Exercise data Block Start

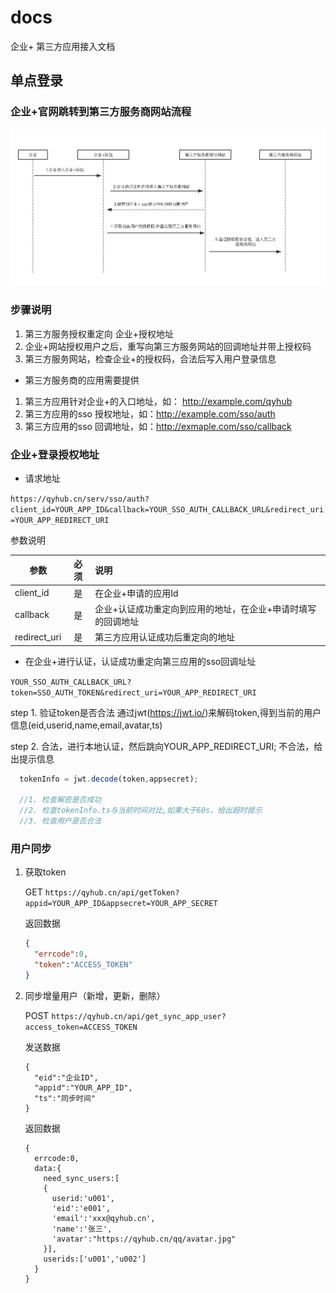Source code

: # docs
企业+ 第三方应用接入文档

## 单点登录

### 企业+官网跳转到第三方服务商网站流程
![sso](./sso-1.png)

### 步骤说明
1. 第三方服务授权重定向 企业+授权地址
2. 企业+网站授权用户之后，重写向第三方服务网站的回调地址并带上授权码
3. 第三方服务网站，检查企业+的授权码，合法后写入用户登录信息

* 第三方服务商的应用需要提供
1. 第三方应用针对企业+的入口地址，如： http://example.com/qyhub
2. 第三方应用的sso 授权地址，如：http://example.com/sso/auth
3. 第三方应用的sso 回调地址，如：http://exmaple.com/sso/callback



### 企业+登录授权地址

*  请求地址

`https://qyhub.cn/serv/sso/auth?client_id=YOUR_APP_ID&callback=YOUR_SSO_AUTH_CALLBACK_URL&redirect_uri=YOUR_APP_REDIRECT_URI`

参数说明


| 参数           | 必须          | 说明  |
| ------------- |:-------------:| :-----|
| client_id    | 是  | 在企业+申请的应用Id |
| callback     | 是       | 企业+认证成功重定向到应用的地址，在企业+申请时填写的回调地址 |
| redirect_uri | 是       | 第三方应用认证成功后重定向的地址|

*  在企业+进行认证，认证成功重定向第三应用的sso回调址址

  `YOUR_SSO_AUTH_CALLBACK_URL?token=SSO_AUTH_TOKEN&redirect_uri=YOUR_APP_REDIRECT_URI`

   step 1. 验证token是否合法
           通过jwt(https://jwt.io/)来解码token,得到当前的用户信息(eid,userid,name,email,avatar,ts)


   step 2. 合法，进行本地认证，然后跳向YOUR_APP_REDIRECT_URI; 不合法，给出提示信息

   ```js
     tokenInfo = jwt.decode(token,appsecret);

     //1. 检查解密是否成功
     //2. 检查tokenInfo.ts与当前时间对比,如果大于60s，给出超时提示
     //3. 检查用户是否合法
   ```


### 用户同步
1. 获取token

    GET `https://qyhub.cn/api/getToken?appid=YOUR_APP_ID&appsecret=YOUR_APP_SECRET`

    返回数据
    ```json
    {
      "errcode":0,
      "token":"ACCESS_TOKEN"
    }
    ```

2. 同步增量用户（新增，更新，删除）

    POST `https://qyhub.cn/api/get_sync_app_user?access_token=ACCESS_TOKEN`

    发送数据

    ```
    {
      "eid":"企业ID",
      "appid":"YOUR_APP_ID",
      "ts":"同步时间"
    }
    ```

    返回数据

    ```
    {
      errcode:0,
      data:{
        need_sync_users:[
        {
          userid:'u001',
          'eid':'e001',
          'email':'xxx@qyhub.cn',
          'name':'张三',
          'avatar':"https://qyhub.cn/qq/avatar.jpg"
        }],
        userids:['u001','u002']
      }
    }
    ```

Exercise data Block End

What the task asks: Before copying, set the pictures aside; then reproduce each entry above exactly.

Task answer:
Source code

: # docs
企业+ 第三方应用接入文档

## 单点登录

### 企业+官网跳转到第三方服务商网站流程
![sso](./sso-1.png)

### 步骤说明
1. 第三方服务授权重定向 企业+授权地址
2. 企业+网站授权用户之后，重写向第三方服务网站的回调地址并带上授权码
3. 第三方服务网站，检查企业+的授权码，合法后写入用户登录信息

* 第三方服务商的应用需要提供
1. 第三方应用针对企业+的入口地址，如： http://example.com/qyhub
2. 第三方应用的sso 授权地址，如：http://example.com/sso/auth
3. 第三方应用的sso 回调地址，如：http://exmaple.com/sso/callback



### 企业+登录授权地址

*  请求地址

`https://qyhub.cn/serv/sso/auth?client_id=YOUR_APP_ID&callback=YOUR_SSO_AUTH_CALLBACK_URL&redirect_uri=YOUR_APP_REDIRECT_URI`

参数说明


| 参数           | 必须          | 说明  |
| ------------- |:-------------:| :-----|
| client_id    | 是  | 在企业+申请的应用Id |
| callback     | 是       | 企业+认证成功重定向到应用的地址，在企业+申请时填写的回调地址 |
| redirect_uri | 是       | 第三方应用认证成功后重定向的地址|

*  在企业+进行认证，认证成功重定向第三应用的sso回调址址

  `YOUR_SSO_AUTH_CALLBACK_URL?token=SSO_AUTH_TOKEN&redirect_uri=YOUR_APP_REDIRECT_URI`

   step 1. 验证token是否合法
           通过jwt(https://jwt.io/)来解码token,得到当前的用户信息(eid,userid,name,email,avatar,ts)


   step 2. 合法，进行本地认证，然后跳向YOUR_APP_REDIRECT_URI; 不合法，给出提示信息

   ```js
     tokenInfo = jwt.decode(token,appsecret);

     //1. 检查解密是否成功
     //2. 检查tokenInfo.ts与当前时间对比,如果大于60s，给出超时提示
     //3. 检查用户是否合法
   ```


### 用户同步
1. 获取token

    GET `https://qyhub.cn/api/getToken?appid=YOUR_APP_ID&appsecret=YOUR_APP_SECRET`

    返回数据
    ```json
    {
      "errcode":0,
      "token":"ACCESS_TOKEN"
    }
    ```

2. 同步增量用户（新增，更新，删除）

    POST `https://qyhub.cn/api/get_sync_app_user?access_token=ACCESS_TOKEN`

    发送数据

    ```
    {
      "eid":"企业ID",
      "appid":"YOUR_APP_ID",
      "ts":"同步时间"
    }
    ```

    返回数据

    ```
    {
      errcode:0,
      data:{
        need_sync_users:[
        {
          userid:'u001',
          'eid':'e001',
          'email':'xxx@qyhub.cn',
          'name':'张三',
          'avatar':"https://qyhub.cn/qq/avatar.jpg"
        }],
        userids:['u001','u002']
      }
    }
    ```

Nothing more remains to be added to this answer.